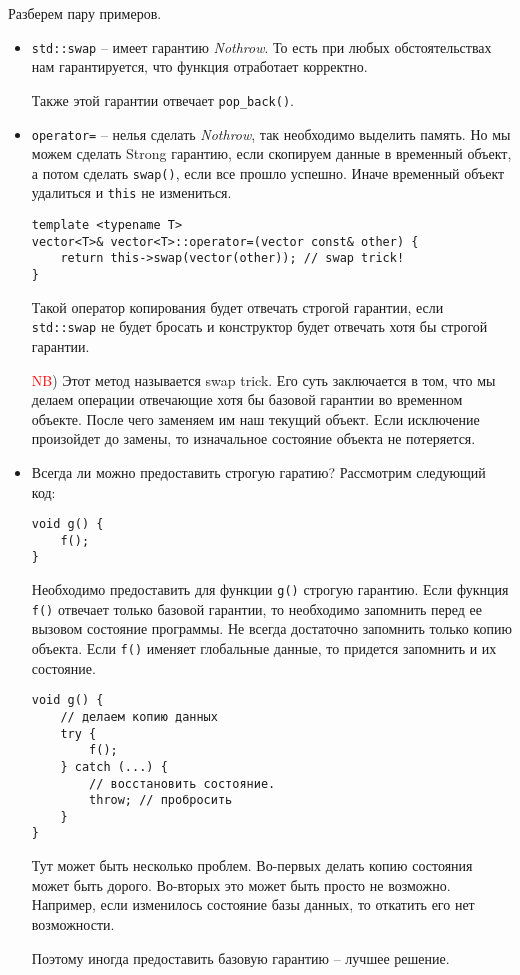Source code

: Разберем пару примеров.
\begin{itemize}
\item \texttt{std::swap} -- имеет гарантию \textit{Nothrow}. То есть при любых обстоятельствах нам гарантируется, что функция отработает корректно.

Также этой гарантии отвечает \texttt{pop_back()}.

\item \texttt{operator=} -- нелья сделать \textit{Nothrow}, так необходимо выделить память. Но мы можем сделать Strong гарантию, если скопируем данные в временный объект, а потом сделать \texttt{swap()}, если все прошло успешно. Иначе временный объект удалиться и \texttt{this} не измениться.
\begin{verbatim}
template <typename T>
vector<T>& vector<T>::operator=(vector const& other) {
    return this->swap(vector(other)); // swap trick!
}
\end{verbatim}
Такой оператор копирования будет отвечать строгой гарантии, если \texttt{std::swap} не будет бросать и конструктор будет отвечать хотя бы строгой гарантии.

\textcolor{red}{NB}) Этот метод называется swap trick. Его суть заключается в том, что мы делаем операции отвечающие хотя бы базовой гарантии во временном объекте. После чего заменяем им наш текущий объект. Если исключение произойдет до замены, то изначальное состояние объекта не потеряется.

\item
Всегда ли можно предоставить строгую гаратию?
Рассмотрим следующий код:
\begin{verbatim}
void g() {
    f();
}
\end{verbatim}
Необходимо предоставить для функции \texttt{g()} строгую гарантию. Если фукнция \texttt{f()} отвечает только базовой гарантии, то необходимо запомнить перед ее вызовом состояние программы. Не всегда достаточно запомнить только копию объекта. Если \texttt{f()} именяет глобальные данные, то придется запомнить и их состояние.
\begin{verbatim}
void g() {
    // делаем копию данных
    try {
        f();
    } catch (...) {
        // восстановить состояние.
        throw; // пробросить
    }
}
\end{verbatim}
Тут может быть несколько проблем. Во-первых делать копию состояния может быть дорого. Во-вторых это может быть просто не возможно. Например, если изменилось состояние базы данных, то откатить его нет возможности.

Поэтому иногда предоставить базовую гарантию -- лучшее решение.
\end{itemize}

☆ ☆ ☆

About this exercise: Write out each line above that contains the word "строгую".

Your solution:
Всегда ли можно предоставить строгую гаратию?
Необходимо предоставить для функции \texttt{g()} строгую гарантию. Если фукнция \texttt{f()} отвечает только базовой гарантии, то необходимо запомнить перед ее вызовом состояние программы. Не всегда достаточно запомнить только копию объекта. Если \texttt{f()} именяет глобальные данные, то придется запомнить и их состояние.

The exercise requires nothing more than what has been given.